Thanks to a $1 million grant from the state’s Agency of Commerce & Community Development, and $600,000 in brownfield remediation grants from the United States Environmental Protection Agency, Barre City now has the final piece of the funding puzzle in place to clean up and redevelop Enterprise Alley, which runs behind a row of North Main Street businesses from Granite Street to Depot Square.
“These grants are really what I call the capstone pieces of funding that we needed to make the project viable,” says City Manager Steve Mackenzie. The project will complement and continue ongoing downtown redevelopment. “It will have every bit of the impact visually as North Main Street reconstruction did,” Mackenzie continues. Most of the Enterprise Alley project’s $2.8 million in total funding will go towards the underground work required to clean up a hazardous area around Depot Square that was contaminated by a dry cleaning business that once occupied the site. Roughly $300,000 will be spent on improvements above ground.
The impact to the area will be significant. “The area will be much more pedestrian-and user-friendly.

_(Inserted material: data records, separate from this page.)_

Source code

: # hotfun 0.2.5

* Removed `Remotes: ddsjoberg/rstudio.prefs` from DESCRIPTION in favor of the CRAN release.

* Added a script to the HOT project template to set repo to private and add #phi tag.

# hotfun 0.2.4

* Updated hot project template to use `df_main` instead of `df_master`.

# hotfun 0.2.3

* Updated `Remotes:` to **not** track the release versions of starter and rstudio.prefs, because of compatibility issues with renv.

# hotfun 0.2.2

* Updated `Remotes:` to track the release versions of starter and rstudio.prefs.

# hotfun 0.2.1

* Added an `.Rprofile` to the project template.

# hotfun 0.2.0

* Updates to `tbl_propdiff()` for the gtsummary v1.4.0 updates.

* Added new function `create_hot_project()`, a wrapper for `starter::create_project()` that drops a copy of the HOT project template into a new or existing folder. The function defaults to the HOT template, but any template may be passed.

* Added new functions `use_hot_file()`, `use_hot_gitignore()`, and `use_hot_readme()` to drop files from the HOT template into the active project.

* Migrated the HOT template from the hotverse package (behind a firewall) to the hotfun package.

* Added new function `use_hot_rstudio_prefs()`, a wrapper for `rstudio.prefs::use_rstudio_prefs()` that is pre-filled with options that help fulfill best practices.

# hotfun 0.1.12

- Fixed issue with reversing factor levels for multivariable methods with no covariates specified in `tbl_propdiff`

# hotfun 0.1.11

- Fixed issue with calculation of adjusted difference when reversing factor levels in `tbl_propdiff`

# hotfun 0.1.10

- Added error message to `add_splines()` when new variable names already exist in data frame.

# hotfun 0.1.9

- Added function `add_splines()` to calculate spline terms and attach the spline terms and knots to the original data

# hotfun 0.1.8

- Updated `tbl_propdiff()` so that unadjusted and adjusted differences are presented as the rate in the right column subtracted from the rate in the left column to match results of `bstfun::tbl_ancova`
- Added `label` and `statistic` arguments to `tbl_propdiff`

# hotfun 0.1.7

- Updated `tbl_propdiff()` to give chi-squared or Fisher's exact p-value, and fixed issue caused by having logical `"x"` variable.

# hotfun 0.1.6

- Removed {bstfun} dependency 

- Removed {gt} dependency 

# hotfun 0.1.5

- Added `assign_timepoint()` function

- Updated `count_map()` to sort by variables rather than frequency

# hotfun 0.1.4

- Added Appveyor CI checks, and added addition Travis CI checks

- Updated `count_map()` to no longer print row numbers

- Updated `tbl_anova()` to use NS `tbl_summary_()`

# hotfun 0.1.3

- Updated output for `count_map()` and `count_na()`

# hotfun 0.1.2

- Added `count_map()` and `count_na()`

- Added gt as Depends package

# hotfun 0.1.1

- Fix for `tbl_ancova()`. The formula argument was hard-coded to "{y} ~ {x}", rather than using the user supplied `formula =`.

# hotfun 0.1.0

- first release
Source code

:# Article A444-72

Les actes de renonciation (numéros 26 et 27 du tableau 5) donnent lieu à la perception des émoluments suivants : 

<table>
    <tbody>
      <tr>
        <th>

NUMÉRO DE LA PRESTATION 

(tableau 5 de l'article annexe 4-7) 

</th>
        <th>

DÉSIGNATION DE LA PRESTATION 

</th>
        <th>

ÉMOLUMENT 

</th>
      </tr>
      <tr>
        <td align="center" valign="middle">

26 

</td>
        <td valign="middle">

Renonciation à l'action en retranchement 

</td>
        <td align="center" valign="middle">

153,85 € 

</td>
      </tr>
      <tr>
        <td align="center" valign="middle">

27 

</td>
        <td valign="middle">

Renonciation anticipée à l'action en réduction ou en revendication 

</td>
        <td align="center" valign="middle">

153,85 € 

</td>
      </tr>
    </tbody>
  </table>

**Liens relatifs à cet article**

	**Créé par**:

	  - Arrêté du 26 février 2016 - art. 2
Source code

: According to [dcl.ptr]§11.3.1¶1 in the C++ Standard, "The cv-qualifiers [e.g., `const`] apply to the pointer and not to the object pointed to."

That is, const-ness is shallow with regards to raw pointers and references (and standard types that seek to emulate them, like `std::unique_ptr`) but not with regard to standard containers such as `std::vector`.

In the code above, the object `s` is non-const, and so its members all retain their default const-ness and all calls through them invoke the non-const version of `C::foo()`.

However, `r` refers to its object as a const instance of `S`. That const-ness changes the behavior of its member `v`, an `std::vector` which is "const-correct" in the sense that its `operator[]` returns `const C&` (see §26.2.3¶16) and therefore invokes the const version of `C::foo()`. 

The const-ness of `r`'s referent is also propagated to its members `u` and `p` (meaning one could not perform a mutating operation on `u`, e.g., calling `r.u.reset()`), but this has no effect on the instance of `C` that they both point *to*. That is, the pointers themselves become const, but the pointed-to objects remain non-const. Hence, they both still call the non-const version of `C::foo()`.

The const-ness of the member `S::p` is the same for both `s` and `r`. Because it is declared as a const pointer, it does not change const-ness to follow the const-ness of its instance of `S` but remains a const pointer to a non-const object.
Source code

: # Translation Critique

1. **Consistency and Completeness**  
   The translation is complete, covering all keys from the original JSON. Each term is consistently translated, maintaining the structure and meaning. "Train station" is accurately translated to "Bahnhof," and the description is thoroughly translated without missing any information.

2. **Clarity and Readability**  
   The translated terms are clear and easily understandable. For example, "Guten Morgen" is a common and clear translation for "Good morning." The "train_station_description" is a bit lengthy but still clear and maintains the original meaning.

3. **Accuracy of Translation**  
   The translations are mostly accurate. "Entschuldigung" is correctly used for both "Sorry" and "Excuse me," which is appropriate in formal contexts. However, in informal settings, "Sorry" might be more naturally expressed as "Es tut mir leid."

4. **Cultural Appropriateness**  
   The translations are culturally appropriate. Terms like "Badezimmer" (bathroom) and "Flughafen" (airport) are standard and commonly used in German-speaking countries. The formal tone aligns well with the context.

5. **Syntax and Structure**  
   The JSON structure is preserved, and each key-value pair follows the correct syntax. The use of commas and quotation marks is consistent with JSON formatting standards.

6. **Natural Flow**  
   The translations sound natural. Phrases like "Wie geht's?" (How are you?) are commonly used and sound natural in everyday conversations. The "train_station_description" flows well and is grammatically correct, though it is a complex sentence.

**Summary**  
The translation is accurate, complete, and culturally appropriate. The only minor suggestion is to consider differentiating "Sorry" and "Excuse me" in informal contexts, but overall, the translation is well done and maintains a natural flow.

You’ll see a rational layout of that area, improved streets, two-way traffic, and a doubling of parking spaces from roughly 40 to 80,” Mackenzie says.
The Enterprise Alley redevelopment is possible in part because of the integral role that the granite museum has played in preserving and stewarding the Pinsley Depot building and adjacent land, says museum chairwoman Patty Merriam. The museum owns the depot building, which houses a bank drive-thru and Ellie and Shirl’s Simply Delicious, and adjacent parking. The museum sold some of the parking spaces to the city to accommodate the Enterprise Alley project’s design constraints, and is considering whether to lease or sell more spaces to the city to further the remediation and redevelopment effort.
“We’ve done a lot for that part of Barre,” says Merriam. “The museum has preserved a historic building—on the historic register—and we’ve restored it according to the [U.S.] Department of Interior standards. It’s really a gemstone in Barre and a focal point for that square. It was falling apart before.”
Currently working on the fifth version of the Enterprise Alley site plan, the city will convene a meeting of the design team and abutting property owners on August 8 to continue working out the details. The city got a jump on the design effort by using $125,000 of the $2.2-million tax increment financing bond approved by Barre City voters last November. “The design is halfway complete and construction documents will be prepared by December 1,” says Mackenzie. “It will go out to bid by February 2015, with construction starting in May and project completion by September 2015.”
One part of the project that excites Pat McDonald, who chairs the Barre City Bike Path Committee, is the plan’s incorporation of a segment of a 14.5-mile bike-and-pedestrian path from Montpelier to Barre Town. The Depot Square to Granite Street portion of the path will be built as part of the Enterprise Alley undertaking. McDonald and her committee just submitted a joint Barre City-Barre Town proposal to the Vermont Agency of Transportation for a $1.4-million local transportation facility grant. If awarded, those funds will leverage $1 million in funds from the late business owner and former Barre resident Charlie Semprebon to build a portion of the path along Smith Street between Blackwell and Berlin streets.
“It’s all about money,” McDonald says of the bike path plans. “If we can get all or some of what we requested, Barre City can move forward immediately.”